## Assignment
Copy out the data below verbatim.

BEGIN Dataset entries

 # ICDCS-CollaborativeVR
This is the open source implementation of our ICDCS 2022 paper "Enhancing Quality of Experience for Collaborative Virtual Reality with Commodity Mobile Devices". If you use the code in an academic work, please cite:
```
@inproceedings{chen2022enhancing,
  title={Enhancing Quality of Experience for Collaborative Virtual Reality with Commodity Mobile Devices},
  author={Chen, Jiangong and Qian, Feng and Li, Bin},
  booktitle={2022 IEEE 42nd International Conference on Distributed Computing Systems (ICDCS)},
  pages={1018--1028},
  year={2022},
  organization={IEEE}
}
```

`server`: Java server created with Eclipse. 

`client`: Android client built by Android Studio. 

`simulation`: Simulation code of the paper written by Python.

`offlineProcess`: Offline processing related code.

END Dataset entries

## Result of this exercise
 # ICDCS-CollaborativeVR
This is the open source implementation of our ICDCS 2022 paper "Enhancing Quality of Experience for Collaborative Virtual Reality with Commodity Mobile Devices". If you use the code in an academic work, please cite:
```
@inproceedings{chen2022enhancing,
  title={Enhancing Quality of Experience for Collaborative Virtual Reality with Commodity Mobile Devices},
  author={Chen, Jiangong and Qian, Feng and Li, Bin},
  booktitle={2022 IEEE 42nd International Conference on Distributed Computing Systems (ICDCS)},
  pages={1018--1028},
  year={2022},
  organization={IEEE}
}
```

`server`: Java server created with Eclipse. 

`client`: Android client built by Android Studio. 

`simulation`: Simulation code of the paper written by Python.

`offlineProcess`: Offline processing related code.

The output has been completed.